TASK GOAL: In this material, which lines include the string "admin"? Show them.

SUPPLIED INFORMATION:
>>>>

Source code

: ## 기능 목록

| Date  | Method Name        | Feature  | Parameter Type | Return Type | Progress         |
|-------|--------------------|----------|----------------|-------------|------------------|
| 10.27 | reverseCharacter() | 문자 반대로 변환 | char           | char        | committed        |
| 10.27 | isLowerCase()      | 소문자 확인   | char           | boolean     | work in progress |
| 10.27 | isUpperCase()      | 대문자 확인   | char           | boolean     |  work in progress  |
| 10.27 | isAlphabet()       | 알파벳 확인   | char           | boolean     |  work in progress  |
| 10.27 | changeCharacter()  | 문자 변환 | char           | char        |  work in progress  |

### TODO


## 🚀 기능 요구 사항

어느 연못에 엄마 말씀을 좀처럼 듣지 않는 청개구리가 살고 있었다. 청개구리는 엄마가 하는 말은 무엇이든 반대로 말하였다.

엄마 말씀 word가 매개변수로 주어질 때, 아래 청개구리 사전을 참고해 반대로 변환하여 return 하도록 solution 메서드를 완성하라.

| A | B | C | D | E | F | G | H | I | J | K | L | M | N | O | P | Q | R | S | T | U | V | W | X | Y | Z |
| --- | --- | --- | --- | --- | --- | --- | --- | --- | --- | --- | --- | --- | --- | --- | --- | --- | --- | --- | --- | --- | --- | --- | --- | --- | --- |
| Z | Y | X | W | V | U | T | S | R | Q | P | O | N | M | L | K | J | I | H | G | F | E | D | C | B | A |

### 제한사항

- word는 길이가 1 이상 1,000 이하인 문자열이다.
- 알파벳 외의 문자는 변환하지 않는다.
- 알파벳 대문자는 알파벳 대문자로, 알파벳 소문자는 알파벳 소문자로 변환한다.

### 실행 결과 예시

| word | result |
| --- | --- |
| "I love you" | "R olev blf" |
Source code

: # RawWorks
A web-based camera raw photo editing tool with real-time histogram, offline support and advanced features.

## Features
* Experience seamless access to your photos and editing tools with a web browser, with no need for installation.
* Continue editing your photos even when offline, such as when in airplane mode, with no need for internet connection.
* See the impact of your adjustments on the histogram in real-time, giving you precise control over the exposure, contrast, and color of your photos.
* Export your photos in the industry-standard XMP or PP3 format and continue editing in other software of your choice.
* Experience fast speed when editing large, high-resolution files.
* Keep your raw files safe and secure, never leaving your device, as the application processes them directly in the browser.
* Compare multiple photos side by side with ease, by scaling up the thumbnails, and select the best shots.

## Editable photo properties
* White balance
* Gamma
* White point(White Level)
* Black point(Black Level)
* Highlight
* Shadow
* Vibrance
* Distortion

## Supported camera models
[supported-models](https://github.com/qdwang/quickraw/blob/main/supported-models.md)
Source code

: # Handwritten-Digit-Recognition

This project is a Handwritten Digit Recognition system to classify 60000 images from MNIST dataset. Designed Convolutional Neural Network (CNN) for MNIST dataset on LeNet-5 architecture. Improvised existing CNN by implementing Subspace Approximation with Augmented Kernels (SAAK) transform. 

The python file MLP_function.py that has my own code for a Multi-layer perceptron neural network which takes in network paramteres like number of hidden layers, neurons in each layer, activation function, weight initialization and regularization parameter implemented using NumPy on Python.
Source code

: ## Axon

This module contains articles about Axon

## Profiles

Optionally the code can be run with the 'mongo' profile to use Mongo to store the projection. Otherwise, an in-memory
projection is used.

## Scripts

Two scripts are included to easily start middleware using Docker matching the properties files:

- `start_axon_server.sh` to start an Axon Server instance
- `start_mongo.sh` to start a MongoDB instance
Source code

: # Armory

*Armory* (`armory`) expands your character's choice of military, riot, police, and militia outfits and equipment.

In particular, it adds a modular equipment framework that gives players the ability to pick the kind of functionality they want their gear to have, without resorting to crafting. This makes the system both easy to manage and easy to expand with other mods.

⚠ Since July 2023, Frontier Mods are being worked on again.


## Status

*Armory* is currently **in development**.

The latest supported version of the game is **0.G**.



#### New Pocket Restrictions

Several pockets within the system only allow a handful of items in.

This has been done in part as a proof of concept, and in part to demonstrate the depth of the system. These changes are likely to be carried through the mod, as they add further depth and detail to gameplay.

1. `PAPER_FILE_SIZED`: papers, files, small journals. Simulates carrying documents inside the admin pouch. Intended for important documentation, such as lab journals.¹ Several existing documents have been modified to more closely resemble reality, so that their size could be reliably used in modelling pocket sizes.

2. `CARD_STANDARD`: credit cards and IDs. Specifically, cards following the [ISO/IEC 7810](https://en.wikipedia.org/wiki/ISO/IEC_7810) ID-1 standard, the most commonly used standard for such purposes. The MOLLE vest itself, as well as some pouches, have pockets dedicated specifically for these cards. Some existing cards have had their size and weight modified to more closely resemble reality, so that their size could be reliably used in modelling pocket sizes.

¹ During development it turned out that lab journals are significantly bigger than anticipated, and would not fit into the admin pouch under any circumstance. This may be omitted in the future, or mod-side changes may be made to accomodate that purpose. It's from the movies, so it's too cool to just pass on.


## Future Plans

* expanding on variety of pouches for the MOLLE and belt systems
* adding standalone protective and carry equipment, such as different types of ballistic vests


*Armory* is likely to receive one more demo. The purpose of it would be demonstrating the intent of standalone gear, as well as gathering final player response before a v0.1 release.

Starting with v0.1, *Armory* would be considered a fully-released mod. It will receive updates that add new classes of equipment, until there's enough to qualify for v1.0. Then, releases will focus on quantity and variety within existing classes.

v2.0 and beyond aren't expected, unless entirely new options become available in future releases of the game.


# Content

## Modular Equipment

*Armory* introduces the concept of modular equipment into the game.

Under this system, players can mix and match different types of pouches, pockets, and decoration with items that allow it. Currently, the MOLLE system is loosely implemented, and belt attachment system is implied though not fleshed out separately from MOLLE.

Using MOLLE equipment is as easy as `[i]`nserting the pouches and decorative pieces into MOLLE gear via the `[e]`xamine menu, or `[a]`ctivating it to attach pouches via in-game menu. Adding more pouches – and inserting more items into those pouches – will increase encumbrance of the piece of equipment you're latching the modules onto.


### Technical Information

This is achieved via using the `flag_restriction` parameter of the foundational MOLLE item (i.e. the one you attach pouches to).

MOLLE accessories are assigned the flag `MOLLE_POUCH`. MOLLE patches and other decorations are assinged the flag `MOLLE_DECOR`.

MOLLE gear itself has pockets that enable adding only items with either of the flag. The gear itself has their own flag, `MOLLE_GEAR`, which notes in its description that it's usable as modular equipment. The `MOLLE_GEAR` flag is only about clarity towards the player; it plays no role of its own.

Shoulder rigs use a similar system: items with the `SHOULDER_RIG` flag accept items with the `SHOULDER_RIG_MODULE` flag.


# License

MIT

<<<<

SOLUTION TO THIS EXERCISE:
1. `PAPER_FILE_SIZED`: papers, files, small journals. Simulates carrying documents inside the admin pouch. Intended for important documentation, such as lab journals.¹ Several existing documents have been modified to more closely resemble reality, so that their size could be reliably used in modelling pocket sizes.
¹ During development it turned out that lab journals are significantly bigger than anticipated, and would not fit into the admin pouch under any circumstance. This may be omitted in the future, or mod-side changes may be made to accomodate that purpose. It's from the movies, so it's too cool to just pass on.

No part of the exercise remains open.